You have no idea how bad I want to be with you right now. How bad I want to hear you tell me the three words that you love me. How bad I just want to talk to you and hear your voice. Or how bad I want to feel your arms around me giving me your perfect hugs. How bad I just want to hold your hand and look into your eyes and know that everything is going to be okay. I miss you and I cant imagine life without you. But most of all I Love You. You are my best friend and I want to do everything with you, I want to go on adventures together, stay up late watching our favorite movies, laugh until our stomachs ache, bake cookies and your favorite brownies together, cook a fancy dinner with you and bee so proud of ourselves that we were able to do it. A day or even an hour doesn't go by without me thinking about you. As I'm writing this I keep thinking of all the fun things we had planned for this summer and even though you didn't think that I wanted to go to Moab or Havasupai or Hiking or anything like that, I did. I was so excited to go to all of those places with you and finally do things that you like to do and that make you happy. I was so excited for you to come with me and my family to Yellowstone, I wanted to go swimming with you. I wanted to do it all with you. I makes me sad to know that now I won't get to do those things with you by my side and with me by your side.
It kills me to know that you don't feel the same way about me, and that you probably don't think about me or even feel the same way as you once did. I don't know where to go from here, I don't know if you want to hear from me or see me again or maybe I should just stop bugging you and realize that I'm not the one you want? I honestly just don't know what you want. Just know that I love you. I won't ever stop loving you.

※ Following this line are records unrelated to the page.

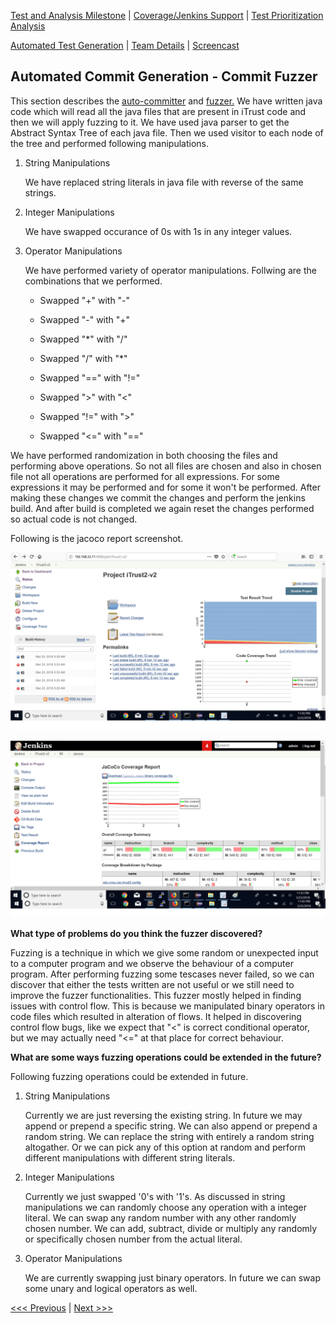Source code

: [Test and Analysis Milestone](../README.md) | [Coverage/Jenkins Support](/reports/Coverage.md) | [Test Prioritization Analysis](/reports/TestPrioritization.md)

[Automated Test Generation](/reports/TestGeneration.md) | [Team Details](/reports/Team.md) | [Screencast](/reports/Screencast.md)

Automated Commit Generation - Commit Fuzzer
----------------------------------

This section describes the [auto-committer](/fuzzer/src/main/java/com/autocommitter/AutoCommitter.java) and [fuzzer.](/fuzzer/src/main/java/com/fuzzer/Fuzzer.java) We have written java code which will read all the java files that are present in iTrust code and then we will apply fuzzing to it. We have used java parser to get the Abstract Syntax Tree of each java file. Then we used visitor to each node of the tree and performed following manipulations.

1. String Manipulations

    We have replaced string literals in java file with reverse of the same strings.

2. Integer Manipulations

    We have swapped occurance of 0s with 1s in any integer values.

3. Operator Manipulations

    We have performed variety of operator manipulations. Follwing are the combinations that we performed.

    - Swapped "+" with "-"

    - Swapped "-" with "+"

    - Swapped "*" with "/"

    - Swapped "/" with "*"

    - Swapped "==" with "!="

    - Swapped ">" with "<"

    - Swapped "!=" with ">"

    - Swapped "<=" with "=="

We have performed randomization in both choosing the files and performing above operations. So not all files are chosen and also in chosen file not all operations are performed for all expressions. For some expressions it may be performed and for some it won't be performed. After making these changes we commit the changes and perform the jenkins build. And after build is completed we again reset the changes performed so actual code is not changed. 

Following is the jacoco report screenshot.

![Jacoco Report](/reports/screenshots/jacoco_report.png?raw=true "Jacoco Report")

![Jacoco Report](/reports/screenshots/jacoco.png?raw=true "Jacoco Report")

**What type of problems do you think the fuzzer discovered?**

Fuzzing is a technique in which we give some random or unexpected input to a computer program and we observe the behaviour of a computer program. After performing fuzzing some tescases never failed, so we can discover that either the tests written are not useful or we still need to improve the fuzzer functionalities. This fuzzer mostly helped in finding issues with control flow. This is because we manipulated binary operators in code files which resulted in alteration of flows. It helped in discovering control flow bugs, like we expect that "<" is correct conditional operator, but we may actually need "<=" at that place for correct behaviour.

**What are some ways fuzzing operations could be extended in the future?**

Following fuzzing operations could be extended in future.

1. String Manipulations

    Currently we are just reversing the existing string. In future we may append or prepend a specific string. We can also append or prepend a random string. We can replace the string with entirely a random string altogather. Or we can pick any of this option at random and perform different manipulations with different string literals.

2. Integer Manipulations

    Currently we just swapped '0's with '1's. As discussed in string manipulations we can randomly choose any operation with a integer literal. We can swap any random number with any other randomly chosen number. We can add, subtract, divide or multiply any randomly or specifically chosen number from the actual literal.

3. Operator Manipulations

    We are currently swapping just binary operators. In future we can swap some unary and logical operators as well.

[<<< Previous](/reports/Coverage.md) | [Next >>>](/reports/TestPrioritization.md)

You probably won't even read this and I just basically poured out my heart for the world to read. But oh well cause I just needed to get it out there.
If you do read this just know that all I want is for you to be happy, and I clearly don't so I hope and I pray that someday you do find that girl that you want to spend everyday with and that makes you smile every time you even think about her. She will be one of the luckiest girls on this planet. I hope she knows that she is, and never takes it for granite.

Saturday, April 6, 2013

Still trying to Process It All

Six months ago today I went on the best first date I could have ever imagined. I went to the Saturday afternoon session of the LDS General Conference. Little did I know, I was going with someone who would become my best friend. Someone who would end up meaning the world to me. Someone who I wanted to spend everyday with, Someone I would give all of my love to. 
Unfortunately for me, in the long run his feelings were not the same, Almost exactly six months from that great day, he broke it all off. A week ago. He wasn't sure that if all he had told me was even true. He wasn't sure of anything at all.
 Every time he would say something of that sort, my heart was broken just a little bit more. By the end of our talk.. his only solution was to break everything off. To not see me, not to talk to me, nothing.   That's what he wanted. He told me that this isn't going to hurt as much.. Was he ever wrong.. My heart has never hurt so much.
And it was all because I had loved him too much, I guess. 
It hurt to know that the one person i trusted fully and loved ( don't get me worn.. I still do love him) Just said to me that everything he had told me in the past couple of month may not have been true. the hardest thing was the next day when every single member of my extended family asks "where is Tanner?" And I had to try and fight back the tears so I could tell them why he wouldn't be spending the day with us.
This past week, although I have been trying to keep busy and put a smile on has been one of the hardest. Luckily I am blessed with amazing family who has shown their love for me, Friend who have reached out their arms towards me and been there when I needed them most. 
I love him and I will for a very long time.
Maybe that's foolish of me, I don't know.
But what I do know is that I hope and pray that maybe one day he will want to talk to me, And will want to see me, and will want to try. Until then I hope you are doing well and I hope you're happy.
I miss you. And think about you all the time.